The vast Tongass National Forest that covers much of Southeast Alaska and Northwest British Columbia doesn’t change at the national border, but forces governing the management and use of those trees change dramatically, according to experts at the Al-Can Forum held this week.
The University of Alaska Southeast teamed up with the Juneau World Affairs Council to put on the forum, which took place from Thursday to Saturday at the Auke Bay campus. Topics covered a range of issues including renewable energy, climate change, natural resources, transportation and the region’s history.
For Stewart Elgie, a professor of environmental and natural resources law and policy at the University of Ottawa, the differences in land management can be summed up by looking at who owns the land, and, therefore, who makes the call on how it’s handled.
“People in New York city, Chicago and Boston have as much say in how the Tongass is managed as people here in Southeast Alaska,” Elgie said. “They view it as their last forest to get it right.”
British Columbia and Southeast Alaska have a similar amount of public land — about 95 percent in Canada, and 88 percent here — but the difference is that 94 percent of that land in Canada is owned by the province, compared to only 27 percent in Southeast Alaska.
“They don’t make the same decisions Alaskans would make,” Elgie said of U.S. federal government. “They don’t put as much focus on the economic side, probably.”
That policy, overtime, has led to about 90 percent of the Tongass being protected land in the U.S., while only 60 percent of the forest in British Columbia is protected, Elgie said.

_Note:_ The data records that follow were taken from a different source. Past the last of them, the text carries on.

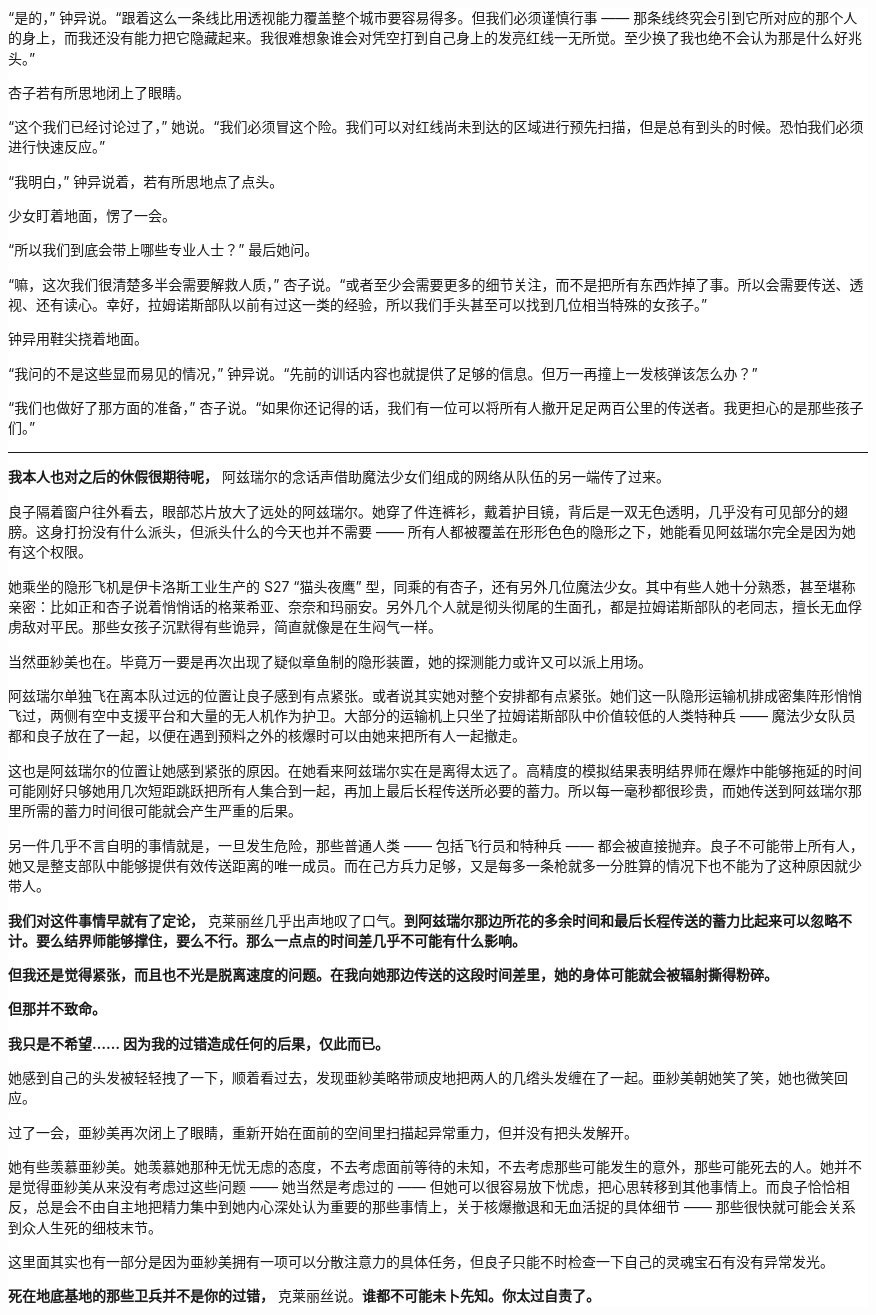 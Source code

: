 “是的，” 钟异说。“跟着这么一条线比用透视能力覆盖整个城市要容易得多。但我们必须谨慎行事 —— 那条线终究会引到它所对应的那个人的身上，而我还没有能力把它隐藏起来。我很难想象谁会对凭空打到自己身上的发亮红线一无所觉。至少换了我也绝不会认为那是什么好兆头。”

杏子若有所思地闭上了眼睛。

“这个我们已经讨论过了，” 她说。“我们必须冒这个险。我们可以对红线尚未到达的区域进行预先扫描，但是总有到头的时候。恐怕我们必须进行快速反应。”

“我明白，” 钟异说着，若有所思地点了点头。

少女盯着地面，愣了一会。

“所以我们到底会带上哪些专业人士？” 最后她问。

“嘛，这次我们很清楚多半会需要解救人质，” 杏子说。“或者至少会需要更多的细节关注，而不是把所有东西炸掉了事。所以会需要传送、透视、还有读心。幸好，拉姆诺斯部队以前有过这一类的经验，所以我们手头甚至可以找到几位相当特殊的女孩子。”

钟异用鞋尖挠着地面。

“我问的不是这些显而易见的情况，” 钟异说。“先前的训话内容也就提供了足够的信息。但万一再撞上一发核弹该怎么办？”

“我们也做好了那方面的准备，” 杏子说。“如果你还记得的话，我们有一位可以将所有人撤开足足两百公里的传送者。我更担心的是那些孩子们。”

---

**我本人也对之后的休假很期待呢，** 阿兹瑞尔的念话声借助魔法少女们组成的网络从队伍的另一端传了过来。

良子隔着窗户往外看去，眼部芯片放大了远处的阿兹瑞尔。她穿了件连裤衫，戴着护目镜，背后是一双无色透明，几乎没有可见部分的翅膀。这身打扮没有什么派头，但派头什么的今天也并不需要 —— 所有人都被覆盖在形形色色的隐形之下，她能看见阿兹瑞尔完全是因为她有这个权限。

她乘坐的隐形飞机是伊卡洛斯工业生产的 S27 “猫头夜鹰” 型，同乘的有杏子，还有另外几位魔法少女。其中有些人她十分熟悉，甚至堪称亲密：比如正和杏子说着悄悄话的格莱希亚、奈奈和玛丽安。另外几个人就是彻头彻尾的生面孔，都是拉姆诺斯部队的老同志，擅长无血俘虏敌对平民。那些女孩子沉默得有些诡异，简直就像是在生闷气一样。

当然亜紗美也在。毕竟万一要是再次出现了疑似章鱼制的隐形装置，她的探测能力或许又可以派上用场。

阿兹瑞尔单独飞在离本队过远的位置让良子感到有点紧张。或者说其实她对整个安排都有点紧张。她们这一队隐形运输机排成密集阵形悄悄飞过，两侧有空中支援平台和大量的无人机作为护卫。大部分的运输机上只坐了拉姆诺斯部队中价值较低的人类特种兵 —— 魔法少女队员都和良子放在了一起，以便在遇到预料之外的核爆时可以由她来把所有人一起撤走。

这也是阿兹瑞尔的位置让她感到紧张的原因。在她看来阿兹瑞尔实在是离得太远了。高精度的模拟结果表明结界师在爆炸中能够拖延的时间可能刚好只够她用几次短距跳跃把所有人集合到一起，再加上最后长程传送所必要的蓄力。所以每一毫秒都很珍贵，而她传送到阿兹瑞尔那里所需的蓄力时间很可能就会产生严重的后果。

另一件几乎不言自明的事情就是，一旦发生危险，那些普通人类 —— 包括飞行员和特种兵 —— 都会被直接抛弃。良子不可能带上所有人，她又是整支部队中能够提供有效传送距离的唯一成员。而在己方兵力足够，又是每多一条枪就多一分胜算的情况下也不能为了这种原因就少带人。

**我们对这件事情早就有了定论，** 克莱丽丝几乎出声地叹了口气。**到阿兹瑞尔那边所花的多余时间和最后长程传送的蓄力比起来可以忽略不计。要么结界师能够撑住，要么不行。那么一点点的时间差几乎不可能有什么影响。**

**但我还是觉得紧张，而且也不光是脱离速度的问题。在我向她那边传送的这段时间差里，她的身体可能就会被辐射撕得粉碎。**

**但那并不致命。**

**我只是不希望…… 因为我的过错造成任何的后果，仅此而已。**

她感到自己的头发被轻轻拽了一下，顺着看过去，发现亜紗美略带顽皮地把两人的几绺头发缠在了一起。亜紗美朝她笑了笑，她也微笑回应。

过了一会，亜紗美再次闭上了眼睛，重新开始在面前的空间里扫描起异常重力，但并没有把头发解开。

她有些羡慕亜紗美。她羡慕她那种无忧无虑的态度，不去考虑面前等待的未知，不去考虑那些可能发生的意外，那些可能死去的人。她并不是觉得亜紗美从来没有考虑过这些问题 —— 她当然是考虑过的 —— 但她可以很容易放下忧虑，把心思转移到其他事情上。而良子恰恰相反，总是会不由自主地把精力集中到她内心深处认为重要的那些事情上，关于核爆撤退和无血活捉的具体细节 —— 那些很快就可能会关系到众人生死的细枝末节。

这里面其实也有一部分是因为亜紗美拥有一项可以分散注意力的具体任务，但良子只能不时检查一下自己的灵魂宝石有没有异常发光。

**死在地底基地的那些卫兵并不是你的过错，** 克莱丽丝说。**谁都不可能未卜先知。你太过自责了。**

Canadian laws allow for more discretion from its leaders, whereas American law typically uses “shall” in its legislation, Elgie continued.

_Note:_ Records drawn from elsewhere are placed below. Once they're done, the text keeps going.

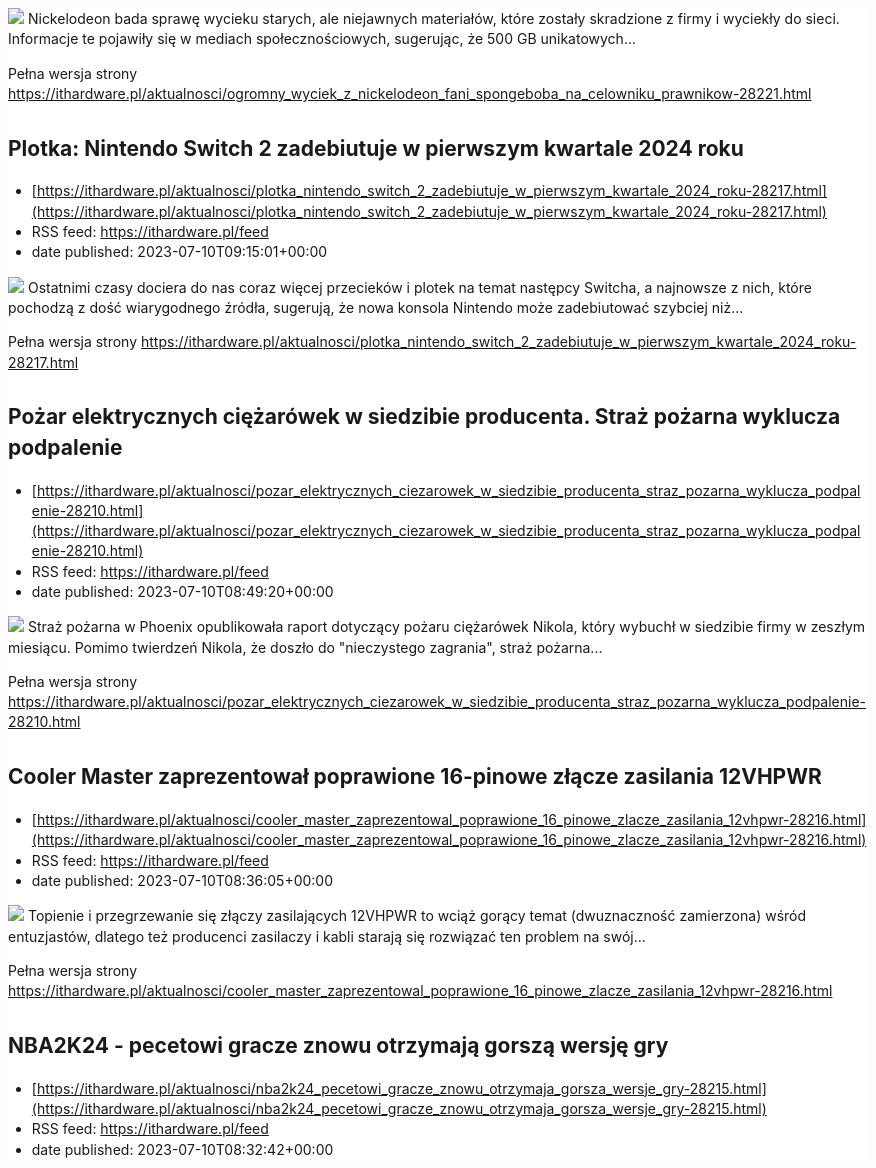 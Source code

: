 <img src="https://ithardware.pl/artykuly/min/28221_1.jpg" />            Nickelodeon bada sprawę wycieku starych, ale niejawnych materiał&oacute;w, kt&oacute;re&nbsp;zostały skradzione z&nbsp;firmy i wyciekły do sieci. Informacje te pojawiły się w mediach społecznościowych, sugerując, że 500 GB unikatowych...
            <p>Pełna wersja strony <a href="https://ithardware.pl/aktualnosci/ogromny_wyciek_z_nickelodeon_fani_spongeboba_na_celowniku_prawnikow-28221.html">https://ithardware.pl/aktualnosci/ogromny_wyciek_z_nickelodeon_fani_spongeboba_na_celowniku_prawnikow-28221.html</a></p>

## Plotka: Nintendo Switch 2 zadebiutuje w pierwszym kwartale 2024 roku
 - [https://ithardware.pl/aktualnosci/plotka_nintendo_switch_2_zadebiutuje_w_pierwszym_kwartale_2024_roku-28217.html](https://ithardware.pl/aktualnosci/plotka_nintendo_switch_2_zadebiutuje_w_pierwszym_kwartale_2024_roku-28217.html)
 - RSS feed: https://ithardware.pl/feed
 - date published: 2023-07-10T09:15:01+00:00

<img src="https://ithardware.pl/artykuly/min/28217_1.jpg" />            Ostatnimi czasy dociera do nas coraz więcej przeciek&oacute;w i plotek na temat następcy Switcha, a najnowsze z nich, kt&oacute;re pochodzą z dość wiarygodnego źr&oacute;dła, sugerują, że nowa konsola Nintendo może zadebiutować szybciej niż...
            <p>Pełna wersja strony <a href="https://ithardware.pl/aktualnosci/plotka_nintendo_switch_2_zadebiutuje_w_pierwszym_kwartale_2024_roku-28217.html">https://ithardware.pl/aktualnosci/plotka_nintendo_switch_2_zadebiutuje_w_pierwszym_kwartale_2024_roku-28217.html</a></p>

## Pożar elektrycznych ciężarówek w siedzibie producenta. Straż pożarna wyklucza podpalenie
 - [https://ithardware.pl/aktualnosci/pozar_elektrycznych_ciezarowek_w_siedzibie_producenta_straz_pozarna_wyklucza_podpalenie-28210.html](https://ithardware.pl/aktualnosci/pozar_elektrycznych_ciezarowek_w_siedzibie_producenta_straz_pozarna_wyklucza_podpalenie-28210.html)
 - RSS feed: https://ithardware.pl/feed
 - date published: 2023-07-10T08:49:20+00:00

<img src="https://ithardware.pl/artykuly/min/28210_1.jpg" />            Straż pożarna w Phoenix opublikowała raport dotyczący pożaru ciężar&oacute;wek&nbsp;Nikola, kt&oacute;ry wybuchł w siedzibie firmy w zeszłym miesiącu. Pomimo twierdzeń Nikola, że doszło do &quot;nieczystego zagrania&quot;, straż pożarna...
            <p>Pełna wersja strony <a href="https://ithardware.pl/aktualnosci/pozar_elektrycznych_ciezarowek_w_siedzibie_producenta_straz_pozarna_wyklucza_podpalenie-28210.html">https://ithardware.pl/aktualnosci/pozar_elektrycznych_ciezarowek_w_siedzibie_producenta_straz_pozarna_wyklucza_podpalenie-28210.html</a></p>

## Cooler Master zaprezentował poprawione 16-pinowe złącze zasilania 12VHPWR
 - [https://ithardware.pl/aktualnosci/cooler_master_zaprezentowal_poprawione_16_pinowe_zlacze_zasilania_12vhpwr-28216.html](https://ithardware.pl/aktualnosci/cooler_master_zaprezentowal_poprawione_16_pinowe_zlacze_zasilania_12vhpwr-28216.html)
 - RSS feed: https://ithardware.pl/feed
 - date published: 2023-07-10T08:36:05+00:00

<img src="https://ithardware.pl/artykuly/min/28216_1.jpg" />            Topienie i przegrzewanie się złączy zasilających 12VHPWR to wciąż gorący temat (dwuznaczność zamierzona) wśr&oacute;d entuzjast&oacute;w, dlatego też producenci zasilaczy i kabli starają się rozwiązać ten problem na sw&oacute;j...
            <p>Pełna wersja strony <a href="https://ithardware.pl/aktualnosci/cooler_master_zaprezentowal_poprawione_16_pinowe_zlacze_zasilania_12vhpwr-28216.html">https://ithardware.pl/aktualnosci/cooler_master_zaprezentowal_poprawione_16_pinowe_zlacze_zasilania_12vhpwr-28216.html</a></p>

## NBA2K24 - pecetowi gracze znowu otrzymają gorszą wersję gry
 - [https://ithardware.pl/aktualnosci/nba2k24_pecetowi_gracze_znowu_otrzymaja_gorsza_wersje_gry-28215.html](https://ithardware.pl/aktualnosci/nba2k24_pecetowi_gracze_znowu_otrzymaja_gorsza_wersje_gry-28215.html)
 - RSS feed: https://ithardware.pl/feed
 - date published: 2023-07-10T08:32:42+00:00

The result is differences in how industry versus environmentalism battles play out. Often times in the U.S., courts make the final decision based on binding laws, Elgie said, whereas in Canada both sides tend to compromise outside of court.

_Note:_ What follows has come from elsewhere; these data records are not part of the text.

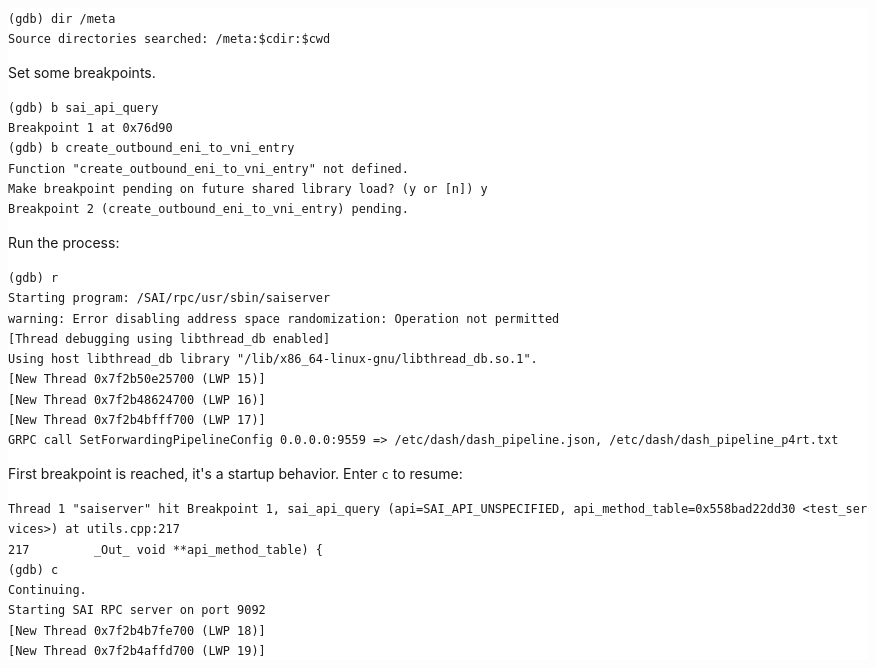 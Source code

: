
 ```
(gdb) dir /meta
Source directories searched: /meta:$cdir:$cwd
```
Set some breakpoints.
```
(gdb) b sai_api_query
Breakpoint 1 at 0x76d90
(gdb) b create_outbound_eni_to_vni_entry
Function "create_outbound_eni_to_vni_entry" not defined.
Make breakpoint pending on future shared library load? (y or [n]) y
Breakpoint 2 (create_outbound_eni_to_vni_entry) pending.
```
Run the process:
```
(gdb) r
Starting program: /SAI/rpc/usr/sbin/saiserver 
warning: Error disabling address space randomization: Operation not permitted
[Thread debugging using libthread_db enabled]
Using host libthread_db library "/lib/x86_64-linux-gnu/libthread_db.so.1".
[New Thread 0x7f2b50e25700 (LWP 15)]
[New Thread 0x7f2b48624700 (LWP 16)]
[New Thread 0x7f2b4bfff700 (LWP 17)]
GRPC call SetForwardingPipelineConfig 0.0.0.0:9559 => /etc/dash/dash_pipeline.json, /etc/dash/dash_pipeline_p4rt.txt
```
First breakpoint is reached, it's a startup behavior. Enter `c` to resume:
```
Thread 1 "saiserver" hit Breakpoint 1, sai_api_query (api=SAI_API_UNSPECIFIED, api_method_table=0x558bad22dd30 <test_services>) at utils.cpp:217
217	        _Out_ void **api_method_table) {
(gdb) c
Continuing.
Starting SAI RPC server on port 9092
[New Thread 0x7f2b4b7fe700 (LWP 18)]
[New Thread 0x7f2b4affd700 (LWP 19)]
```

“The United States has made the primary goal of Southeast Alaska conservation and tourism,” he said. “In British Columbia it’s more of an even balance (with industry).”
The heavier regulations on the American end of the forest also led some experts at the forum to declare renewable energy can’t become available to Southeast Alaska.
“With the Roadless Rule in place as it is currently, I don’t see any way for renewable energy to become available in the Southeast,” said Bob Grimm, CEO of Alaska Power and Telephone.
During the renewable energy session Friday, experts outlined several new developments underway in the Tongass on the Canadian side, but policy on this side of the border makes development difficult, Grimm said.
Because the Tongass covers so much of Southeast Alaska, building transportation lines to get power to and from energy collection sites is not always feasible, Grimm added.
“There’s a total disconnect that needs to be resolved,” he said.
Solutions, short of governmental policy change, include developing mechanisms to transport energy in a way that doesn’t violate the Roadless Rule, and enticing industry to move near the power sources so they are not wasted, Grimm said.
Another portion from Friday’s renewable energy session centered on Alaska’s vast potential.
Thanks to the state’s large coastline, about 90 percent of the nation’s tidal power potential is found in Alaska — even though the technology to make tidal energy work is not quite developed.
Alaska also has enormous potential for wind, geothermal, hydrokinetic and biomass energy development, Grimm said.
By convincing industry to move into Southeast Alaska, the region would be getting access to things it may not otherwise be able to pay for, he added.
“We could afford what Southeast can’t now by having industry develop the infrastructure,” Grimm said.